With the records in front of you, set every one of them down exactly.
===
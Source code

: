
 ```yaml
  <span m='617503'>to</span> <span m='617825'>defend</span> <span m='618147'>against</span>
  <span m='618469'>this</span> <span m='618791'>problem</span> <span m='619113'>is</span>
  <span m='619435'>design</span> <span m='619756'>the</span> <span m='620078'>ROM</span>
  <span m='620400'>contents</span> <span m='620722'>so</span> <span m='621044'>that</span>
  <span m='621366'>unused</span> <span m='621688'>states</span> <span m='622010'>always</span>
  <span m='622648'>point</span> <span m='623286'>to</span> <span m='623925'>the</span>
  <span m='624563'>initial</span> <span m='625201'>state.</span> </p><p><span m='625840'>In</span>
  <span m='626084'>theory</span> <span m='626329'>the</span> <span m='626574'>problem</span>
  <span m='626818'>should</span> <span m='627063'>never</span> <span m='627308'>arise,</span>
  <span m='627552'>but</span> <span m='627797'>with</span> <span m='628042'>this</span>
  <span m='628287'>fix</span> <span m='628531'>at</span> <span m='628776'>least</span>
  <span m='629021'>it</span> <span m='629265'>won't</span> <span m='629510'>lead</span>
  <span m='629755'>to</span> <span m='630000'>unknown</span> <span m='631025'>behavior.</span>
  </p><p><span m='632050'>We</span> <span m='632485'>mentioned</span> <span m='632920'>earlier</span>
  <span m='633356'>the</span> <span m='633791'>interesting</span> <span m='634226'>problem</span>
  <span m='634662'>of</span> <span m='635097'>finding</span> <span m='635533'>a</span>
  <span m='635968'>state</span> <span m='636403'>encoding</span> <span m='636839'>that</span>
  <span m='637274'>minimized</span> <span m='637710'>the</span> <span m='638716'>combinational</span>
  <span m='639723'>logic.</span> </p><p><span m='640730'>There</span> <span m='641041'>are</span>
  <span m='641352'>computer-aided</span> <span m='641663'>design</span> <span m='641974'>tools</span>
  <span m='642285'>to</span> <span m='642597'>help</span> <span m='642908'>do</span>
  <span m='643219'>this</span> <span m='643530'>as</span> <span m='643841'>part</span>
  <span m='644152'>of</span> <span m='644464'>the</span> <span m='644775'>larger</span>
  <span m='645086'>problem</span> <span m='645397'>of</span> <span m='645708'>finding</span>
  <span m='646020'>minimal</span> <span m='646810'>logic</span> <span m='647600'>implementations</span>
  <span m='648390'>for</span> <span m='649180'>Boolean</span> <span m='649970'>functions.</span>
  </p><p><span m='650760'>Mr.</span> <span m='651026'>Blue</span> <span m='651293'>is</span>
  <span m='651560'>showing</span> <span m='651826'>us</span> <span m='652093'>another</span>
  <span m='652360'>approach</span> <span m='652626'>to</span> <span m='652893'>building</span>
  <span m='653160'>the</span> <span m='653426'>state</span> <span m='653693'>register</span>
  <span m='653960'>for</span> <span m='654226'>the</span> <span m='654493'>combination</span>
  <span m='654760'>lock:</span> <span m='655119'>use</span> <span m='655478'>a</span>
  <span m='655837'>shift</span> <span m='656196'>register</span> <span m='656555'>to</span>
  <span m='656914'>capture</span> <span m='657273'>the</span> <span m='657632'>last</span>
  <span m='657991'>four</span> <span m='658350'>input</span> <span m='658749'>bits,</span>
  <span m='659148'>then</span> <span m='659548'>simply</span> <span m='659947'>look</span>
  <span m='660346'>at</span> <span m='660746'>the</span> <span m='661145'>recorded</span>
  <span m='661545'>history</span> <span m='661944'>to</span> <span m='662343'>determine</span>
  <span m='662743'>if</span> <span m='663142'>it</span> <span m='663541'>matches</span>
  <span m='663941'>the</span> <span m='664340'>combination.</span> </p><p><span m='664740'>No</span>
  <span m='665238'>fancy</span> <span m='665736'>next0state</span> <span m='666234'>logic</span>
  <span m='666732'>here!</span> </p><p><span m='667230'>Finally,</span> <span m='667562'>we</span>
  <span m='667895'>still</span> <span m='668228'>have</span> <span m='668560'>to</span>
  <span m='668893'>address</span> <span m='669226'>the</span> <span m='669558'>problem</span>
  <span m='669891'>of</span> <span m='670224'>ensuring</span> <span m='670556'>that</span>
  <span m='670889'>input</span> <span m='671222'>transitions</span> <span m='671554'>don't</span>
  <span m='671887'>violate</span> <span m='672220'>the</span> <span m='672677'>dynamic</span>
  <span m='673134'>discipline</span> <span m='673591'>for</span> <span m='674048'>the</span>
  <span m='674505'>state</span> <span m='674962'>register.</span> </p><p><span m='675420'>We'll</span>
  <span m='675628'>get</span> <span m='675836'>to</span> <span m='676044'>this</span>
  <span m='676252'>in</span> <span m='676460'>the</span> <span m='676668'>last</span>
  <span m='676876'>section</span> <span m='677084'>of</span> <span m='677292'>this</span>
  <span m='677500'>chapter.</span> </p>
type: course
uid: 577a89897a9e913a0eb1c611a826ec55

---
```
===
Result for this task ::
Source code

:
 ```yaml
  <span m='617503'>to</span> <span m='617825'>defend</span> <span m='618147'>against</span>
  <span m='618469'>this</span> <span m='618791'>problem</span> <span m='619113'>is</span>
  <span m='619435'>design</span> <span m='619756'>the</span> <span m='620078'>ROM</span>
  <span m='620400'>contents</span> <span m='620722'>so</span> <span m='621044'>that</span>
  <span m='621366'>unused</span> <span m='621688'>states</span> <span m='622010'>always</span>
  <span m='622648'>point</span> <span m='623286'>to</span> <span m='623925'>the</span>
  <span m='624563'>initial</span> <span m='625201'>state.</span> </p><p><span m='625840'>In</span>
  <span m='626084'>theory</span> <span m='626329'>the</span> <span m='626574'>problem</span>
  <span m='626818'>should</span> <span m='627063'>never</span> <span m='627308'>arise,</span>
  <span m='627552'>but</span> <span m='627797'>with</span> <span m='628042'>this</span>
  <span m='628287'>fix</span> <span m='628531'>at</span> <span m='628776'>least</span>
  <span m='629021'>it</span> <span m='629265'>won't</span> <span m='629510'>lead</span>
  <span m='629755'>to</span> <span m='630000'>unknown</span> <span m='631025'>behavior.</span>
  </p><p><span m='632050'>We</span> <span m='632485'>mentioned</span> <span m='632920'>earlier</span>
  <span m='633356'>the</span> <span m='633791'>interesting</span> <span m='634226'>problem</span>
  <span m='634662'>of</span> <span m='635097'>finding</span> <span m='635533'>a</span>
  <span m='635968'>state</span> <span m='636403'>encoding</span> <span m='636839'>that</span>
  <span m='637274'>minimized</span> <span m='637710'>the</span> <span m='638716'>combinational</span>
  <span m='639723'>logic.</span> </p><p><span m='640730'>There</span> <span m='641041'>are</span>
  <span m='641352'>computer-aided</span> <span m='641663'>design</span> <span m='641974'>tools</span>
  <span m='642285'>to</span> <span m='642597'>help</span> <span m='642908'>do</span>
  <span m='643219'>this</span> <span m='643530'>as</span> <span m='643841'>part</span>
  <span m='644152'>of</span> <span m='644464'>the</span> <span m='644775'>larger</span>
  <span m='645086'>problem</span> <span m='645397'>of</span> <span m='645708'>finding</span>
  <span m='646020'>minimal</span> <span m='646810'>logic</span> <span m='647600'>implementations</span>
  <span m='648390'>for</span> <span m='649180'>Boolean</span> <span m='649970'>functions.</span>
  </p><p><span m='650760'>Mr.</span> <span m='651026'>Blue</span> <span m='651293'>is</span>
  <span m='651560'>showing</span> <span m='651826'>us</span> <span m='652093'>another</span>
  <span m='652360'>approach</span> <span m='652626'>to</span> <span m='652893'>building</span>
  <span m='653160'>the</span> <span m='653426'>state</span> <span m='653693'>register</span>
  <span m='653960'>for</span> <span m='654226'>the</span> <span m='654493'>combination</span>
  <span m='654760'>lock:</span> <span m='655119'>use</span> <span m='655478'>a</span>
  <span m='655837'>shift</span> <span m='656196'>register</span> <span m='656555'>to</span>
  <span m='656914'>capture</span> <span m='657273'>the</span> <span m='657632'>last</span>
  <span m='657991'>four</span> <span m='658350'>input</span> <span m='658749'>bits,</span>
  <span m='659148'>then</span> <span m='659548'>simply</span> <span m='659947'>look</span>
  <span m='660346'>at</span> <span m='660746'>the</span> <span m='661145'>recorded</span>
  <span m='661545'>history</span> <span m='661944'>to</span> <span m='662343'>determine</span>
  <span m='662743'>if</span> <span m='663142'>it</span> <span m='663541'>matches</span>
  <span m='663941'>the</span> <span m='664340'>combination.</span> </p><p><span m='664740'>No</span>
  <span m='665238'>fancy</span> <span m='665736'>next0state</span> <span m='666234'>logic</span>
  <span m='666732'>here!</span> </p><p><span m='667230'>Finally,</span> <span m='667562'>we</span>
  <span m='667895'>still</span> <span m='668228'>have</span> <span m='668560'>to</span>
  <span m='668893'>address</span> <span m='669226'>the</span> <span m='669558'>problem</span>
  <span m='669891'>of</span> <span m='670224'>ensuring</span> <span m='670556'>that</span>
  <span m='670889'>input</span> <span m='671222'>transitions</span> <span m='671554'>don't</span>
  <span m='671887'>violate</span> <span m='672220'>the</span> <span m='672677'>dynamic</span>
  <span m='673134'>discipline</span> <span m='673591'>for</span> <span m='674048'>the</span>
  <span m='674505'>state</span> <span m='674962'>register.</span> </p><p><span m='675420'>We'll</span>
  <span m='675628'>get</span> <span m='675836'>to</span> <span m='676044'>this</span>
  <span m='676252'>in</span> <span m='676460'>the</span> <span m='676668'>last</span>
  <span m='676876'>section</span> <span m='677084'>of</span> <span m='677292'>this</span>
  <span m='677500'>chapter.</span> </p>
type: course
uid: 577a89897a9e913a0eb1c611a826ec55

---
```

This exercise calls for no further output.